Looks like @p0lyn0mial did the last big refactor here and might have the most context.

karlkfi · 2024-05-24T20:09:29Z

It looks like this breaks TestWatchList, for multiple reasons. So I'm going to need to rework it a bit.

Apparently, the new WatchList feature expects to re-use the same watcher and NOT always close it, which is different from the old watcher behavior. Instead, it waits for a bookmark to indicate that the listing is done and passes the watcher to Reflector.watch to finish watching on the same connection. So I'll need to restore that behavior.
The FakeWatcher is not actually threadsafe. It has a multiple race conditions:
- FakeWatcher.Reset writes to the result channel, which races with the event producers writing to it. We probably just need to remove Reset. I don't think anything is using it, and it's kind of an anti-pattern from a go channel usage perspective.
- TestWatchList is calling FakeWatcher.Stop from the producer side, which is wrong. The producer should only ever close the result channel, to tell the consumer no more events are coming. The consumer is the only one that should be calling watcher.Stop, to tell the producer that it's no longer reading events from the result channel. I think I can fix this by adding another method to close the result channel, or accept the channel in the constructor.

k8s-ci-robot · 2024-05-28T18:35:29Z

[APPROVALNOTIFIER] This PR is NOT APPROVED

This pull-request has been approved by: karlkfi
Once this PR has been reviewed and has the lgtm label, please assign liggitt for approval. For more information see the Kubernetes Code Review Process.

The full list of commands accepted by this bot can be found here.

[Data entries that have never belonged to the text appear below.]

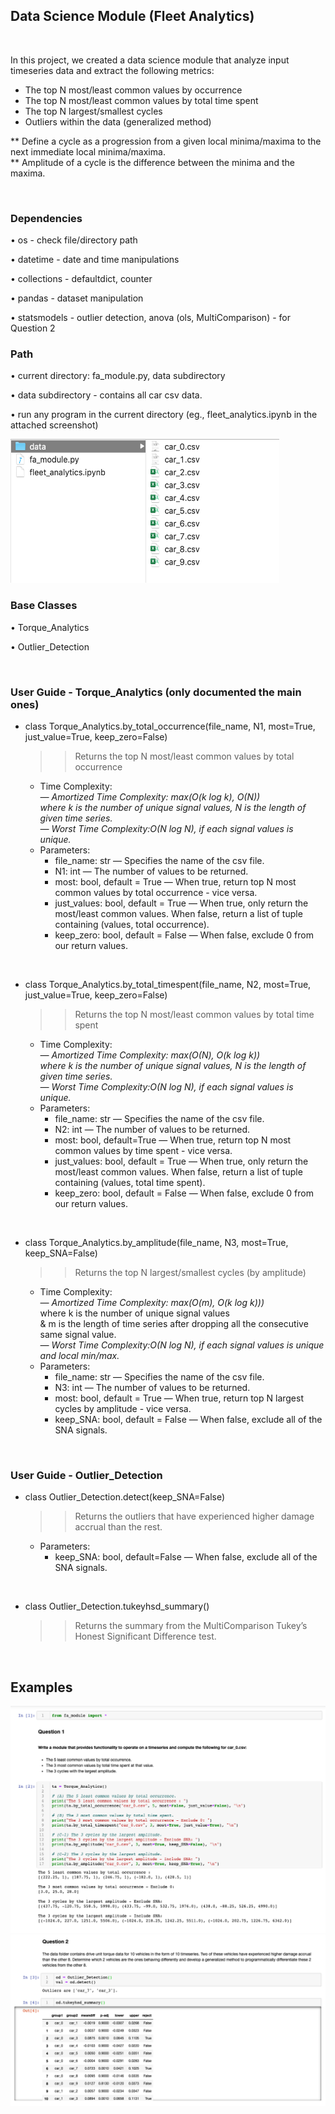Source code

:## Data Science Module (Fleet Analytics)

<br>

In this project, we created a data science module that analyze input timeseries data and extract the following metrics: 
- The top N most/least common values by occurrence
- The top N most/least common values by total time spent
- The top N largest/smallest cycles 
- Outliers within the data (generalized method)

** Define a cycle as a progression from a given local minima/maxima to the next immediate local minima/maxima. <br>
** Amplitude of a cycle is the difference between the minima and the maxima. 

<br>

### Dependencies

• os - check file/directory path

• datetime - date and time manipulations

• collections - defaultdict, counter

• pandas - dataset manipulation

• statsmodels - outlier detection, anova (ols, MultiComparison) - for Question 2

### Path

• current directory: fa_module.py, data subdirectory

• data subdirectory - contains all car csv data.

• run any program in the current directory (eg., fleet_analytics.ipynb in the attached screenshot)

<img src="screenshot_1.png" width="430" height="230">

### Base Classes

• Torque_Analytics

• Outlier_Detection

<br> 

### User Guide - Torque_Analytics (only documented the main ones)

- class Torque_Analytics.by_total_occurrence(file_name, N1, most=True, just_value=True,
    keep_zero=False) <br>
    >> Returns the top N most/least common values by total occurrence
    
    - Time Complexity: <br>
       _— Amortized Time Complexity: max(O(k log k), O(N))_ <br>
       _where k is the number of unique signal values, N is the length of given time series._ <br>
       _— Worst Time Complexity:O(N log N), if each signal values is unique._ <br>
    - Parameters:
       - file_name: str
          — Specifies the name of the csv file.
       - N1: int
          — The number of values to be returned.
       - most: bool, default = True
          — When true, return top N most common values by total occurrence - vice versa.
       - just_values: bool, default = True
          — When true, only return the most/least common values. When false, return a list of
          tuple containing (values, total occurrence).
       - keep_zero: bool, default = False
          — When false, exclude 0 from our return values.
 
 <br>
 
- class Torque_Analytics.by_total_timespent(file_name, N2, most=True, just_value=True,
    keep_zero=False) <br>
    >> Returns the top N most/least common values by total time spent
    
    - Time Complexity: <br>
       _— Amortized Time Complexity: max(O(N), O(k log k))_ <br>
       _where k is the number of unique signal values, N is the length of given time series._ <br>
       _— Worst Time Complexity:O(N log N), if each signal values is unique._ <br>
    - Parameters:
       - file_name: str
          — Specifies the name of the csv file.
       - N2: int
          — The number of values to be returned.
       - most: bool, default=True
          — When true, return top N most common values by time spent - vice versa.
        - just_values: bool, default = True
          — When true, only return the most/least common values. When false, return a list of tuple containing (values, total time spent).
        - keep_zero: bool, default = False
          — When false, exclude 0 from our return values.

<br> 

- class Torque_Analytics.by_amplitude(file_name, N3, most=True, keep_SNA=False) <br>
    >> Returns the top N largest/smallest cycles (by amplitude)

    - Time Complexity: <br>
       _— Amortized Time Complexity: max(O(m), O(k log k)))_ <br>
       where k is the number of unique signal values <br> 
       & m is the length of time series after dropping all the consecutive same signal value. <br>
       _— Worst Time Complexity:O(N log N), if each signal values is unique and local min/max._ <br>
    - Parameters:
       - file_name: str
          — Specifies the name of the csv file.
       - N3: int
          — The number of values to be returned.
       - most: bool, default = True
          — When true, return top N largest cycles by amplitude - vice versa.
       - keep_SNA: bool, default = False
          — When false, exclude all of the SNA signals.

<br> 

### User Guide - Outlier_Detection

- class Outlier_Detection.detect(keep_SNA=False)<br>
    >> Returns the outliers that have experienced higher damage accrual than the rest.
    
    - Parameters:
       - keep_SNA: bool, default=False
          — When false, exclude all of the SNA signals.
<br>

- class Outlier_Detection.tukeyhsd_summary() <br>

    >> Returns the summary from the MultiComparison Tukey’s Honest Significant Difference test.
    
    
<br>

## Examples
<img src="screenshot_2.png">
<img src="screenshot_3.png">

Needs approval from an approver in each of these files:

Approvers can indicate their approval by writing /approve in a comment
Approvers can cancel approval by writing /approve cancel in a comment

karlkfi · 2024-05-28T18:38:21Z

Alright, I tried to fix the problem with the FakeWatcher closing the result channel immediately on Stop() without waiting for the producer to finish sending events, but that turned into a much larger change. So I walked that back and left some TODOs instead. To avoid needing all downstream users to refactor immediately on upgrade, it might be better in the future to add a new fixed FakeWatcher and deprecate the existing one. But I'll leave that for a separate PR to keep this one more reviewable.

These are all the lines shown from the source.